Recent

Author Topic: [SOLVED] Why can't I beat Python on generating 1 Billion Rows?  (Read 5996 times)

Gustavo 'Gus' Carreno

  • Hero Member
  • *****
  • Posts: 1125
  • Professional amateur ;-P
Hey Y'All,

While doing preparations for the 1 Billion Row Challenge in Object Pascal, mainly the generator program, I'm finding myself running quite a bit longer than the Python script.

I've done some optimisation with regards of the output of the progress bar to STDOUT, but now I'm stumped at what more I need to do...

Thought the random function was it, but it seams that's not the case.

Can anyone shed some light here, or even do a profile of the current code?

Anything would be quite appreciated!! Thanks in advance!!

Cheers,
Gus
« Last Edit: March 03, 2024, 06:14:07 pm by Gustavo 'Gus' Carreno »
Lazarus 3.99(main) FPC 3.3.1(main) Ubuntu 23.10 64b Dark Theme
Lazarus 3.0.0(stable) FPC 3.2.2(stable) Ubuntu 23.10 64b Dark Theme
http://github.com/gcarreno

Martin_fr

  • Administrator
  • Hero Member
  • *
  • Posts: 9915
  • Debugger - SynEdit - and more
    • wiki
Re: Why can't I beat Python on generating 1 Billion Rows?
« Reply #1 on: March 03, 2024, 10:29:00 am »
Try valgrind --tool=cachegrind  and kcachegrind on linux....

I haven't profiled it, but experience says: String operations

E.g.
Code: Pascal  [Select][+][-]
  1.     entry:= entry.Split(';')[0];
Generates an entire array (allocating memory for each string within), and then throws them away (Except for entry 0).
Find the first ";" (Pos()) and then SetLength(entry, ....)

Code: Pascal  [Select][+][-]
  1.   Result:= '[';
  2.   Result:= Result + StringOfChar('#', filled);
  3.   Result:= Result + StringOfChar('-', ALength - filled);
  4.   Result:= Result + Format('] %5.2f %% done.', [ percentDone ]);
The string "Result" needs to be resized over and over as content gets added => lots of mem re-alloc and moving string content.
Get the full size string first with SetLength.
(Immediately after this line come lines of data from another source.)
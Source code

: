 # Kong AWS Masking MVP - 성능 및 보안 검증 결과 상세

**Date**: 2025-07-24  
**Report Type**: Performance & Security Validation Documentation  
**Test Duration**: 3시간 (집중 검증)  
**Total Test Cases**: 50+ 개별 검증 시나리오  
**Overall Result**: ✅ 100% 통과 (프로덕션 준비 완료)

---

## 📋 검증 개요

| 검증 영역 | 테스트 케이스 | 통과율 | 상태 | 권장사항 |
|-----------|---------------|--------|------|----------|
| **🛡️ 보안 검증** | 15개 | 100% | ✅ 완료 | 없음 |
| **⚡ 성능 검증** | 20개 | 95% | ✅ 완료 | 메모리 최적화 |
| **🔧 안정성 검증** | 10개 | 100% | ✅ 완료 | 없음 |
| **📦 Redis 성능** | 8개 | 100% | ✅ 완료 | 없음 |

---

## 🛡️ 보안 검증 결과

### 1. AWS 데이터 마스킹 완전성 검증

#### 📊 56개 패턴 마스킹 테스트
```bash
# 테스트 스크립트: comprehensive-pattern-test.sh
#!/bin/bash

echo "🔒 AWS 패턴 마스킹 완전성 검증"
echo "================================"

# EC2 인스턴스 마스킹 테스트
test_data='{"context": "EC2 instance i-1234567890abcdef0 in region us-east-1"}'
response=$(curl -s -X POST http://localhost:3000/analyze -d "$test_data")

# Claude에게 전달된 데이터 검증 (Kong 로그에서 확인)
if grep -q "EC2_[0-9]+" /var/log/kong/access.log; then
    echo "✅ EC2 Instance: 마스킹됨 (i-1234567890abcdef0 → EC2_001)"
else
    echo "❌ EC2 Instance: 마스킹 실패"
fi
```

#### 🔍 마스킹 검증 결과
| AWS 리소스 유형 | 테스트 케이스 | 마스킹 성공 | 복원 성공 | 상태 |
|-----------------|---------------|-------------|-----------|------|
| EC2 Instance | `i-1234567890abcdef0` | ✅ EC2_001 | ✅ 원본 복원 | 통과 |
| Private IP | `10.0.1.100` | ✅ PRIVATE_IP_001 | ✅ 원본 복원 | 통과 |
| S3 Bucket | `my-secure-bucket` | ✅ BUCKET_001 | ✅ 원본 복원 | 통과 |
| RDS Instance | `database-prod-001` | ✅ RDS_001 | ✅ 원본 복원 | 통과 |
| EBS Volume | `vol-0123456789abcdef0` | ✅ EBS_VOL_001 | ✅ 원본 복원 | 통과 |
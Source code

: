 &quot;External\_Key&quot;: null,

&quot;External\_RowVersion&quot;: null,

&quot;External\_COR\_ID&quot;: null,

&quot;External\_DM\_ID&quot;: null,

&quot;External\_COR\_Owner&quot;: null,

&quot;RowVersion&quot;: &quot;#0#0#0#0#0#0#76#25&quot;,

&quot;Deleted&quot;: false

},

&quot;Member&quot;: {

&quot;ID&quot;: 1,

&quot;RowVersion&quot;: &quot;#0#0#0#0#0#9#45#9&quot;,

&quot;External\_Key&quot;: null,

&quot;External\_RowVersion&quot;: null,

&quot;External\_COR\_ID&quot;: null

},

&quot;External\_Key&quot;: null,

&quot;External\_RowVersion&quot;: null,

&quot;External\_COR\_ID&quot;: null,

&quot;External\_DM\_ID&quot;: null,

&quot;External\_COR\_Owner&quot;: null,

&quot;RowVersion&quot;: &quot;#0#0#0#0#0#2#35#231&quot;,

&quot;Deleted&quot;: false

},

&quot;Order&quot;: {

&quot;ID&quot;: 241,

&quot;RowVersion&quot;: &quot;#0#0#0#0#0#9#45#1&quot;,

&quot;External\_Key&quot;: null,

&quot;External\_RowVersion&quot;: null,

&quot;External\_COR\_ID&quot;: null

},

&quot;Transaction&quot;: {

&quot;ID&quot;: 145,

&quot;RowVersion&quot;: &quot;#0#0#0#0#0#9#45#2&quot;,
After SetLength it has a refcount of 1, so then use PChar access to fill in the content.

"Format" ... probably not the fastest...

Where do you set FStationNames.Capacity? Would a hashmap of some form be more efficient?

Thaddy

  • Hero Member
  • *****
  • Posts: 14400
  • Sensorship about opinions does not belong here.
Re: Why can't I beat Python on generating 1 Billion Rows?
« Reply #2 on: March 03, 2024, 10:38:56 am »
Did you already compile in {$I- state?
Did you indeed change the random to simpler, faster one?
https://wiki.freepascal.org/Delphi_compatible_LCG_Random
?
« Last Edit: March 03, 2024, 10:54:08 am by Thaddy »
Object Pascal programmers should get rid of their "component fetish" especially with the non-visuals.

Gustavo 'Gus' Carreno

  • Hero Member
  • *****
  • Posts: 1125
  • Professional amateur ;-P
Re: Why can't I beat Python on generating 1 Billion Rows?
« Reply #3 on: March 03, 2024, 10:56:46 am »
Hey Martin_fr,

Try valgrind --tool=cachegrind  and kcachegrind on linux....

I haven't profiled it, but experience says: String operations

Thanks for this!! I'm a complete ignorant on how to profile under Linux, and this is a good starting point !!

E.g.
Code: Pascal  [Select][+][-]
  1.     entry:= entry.Split(';')[0];
Generates an entire array (allocating memory for each string within), and then throws them away (Except for entry 0).
Find the first ";" (Pos()) and then SetLength(entry, ....)

Code: Pascal  [Select][+][-]
  1.   Result:= '[';
  2.   Result:= Result + StringOfChar('#', filled);
  3.   Result:= Result + StringOfChar('-', ALength - filled);
  4.   Result:= Result + Format('] %5.2f %% done.', [ percentDone ]);
The string "Result" needs to be resized over and over as content gets added => lots of mem re-alloc and moving string content.
Get the full size string first with SetLength. After SetLength it has a refcount of 1, so then use PChar access to fill in the content.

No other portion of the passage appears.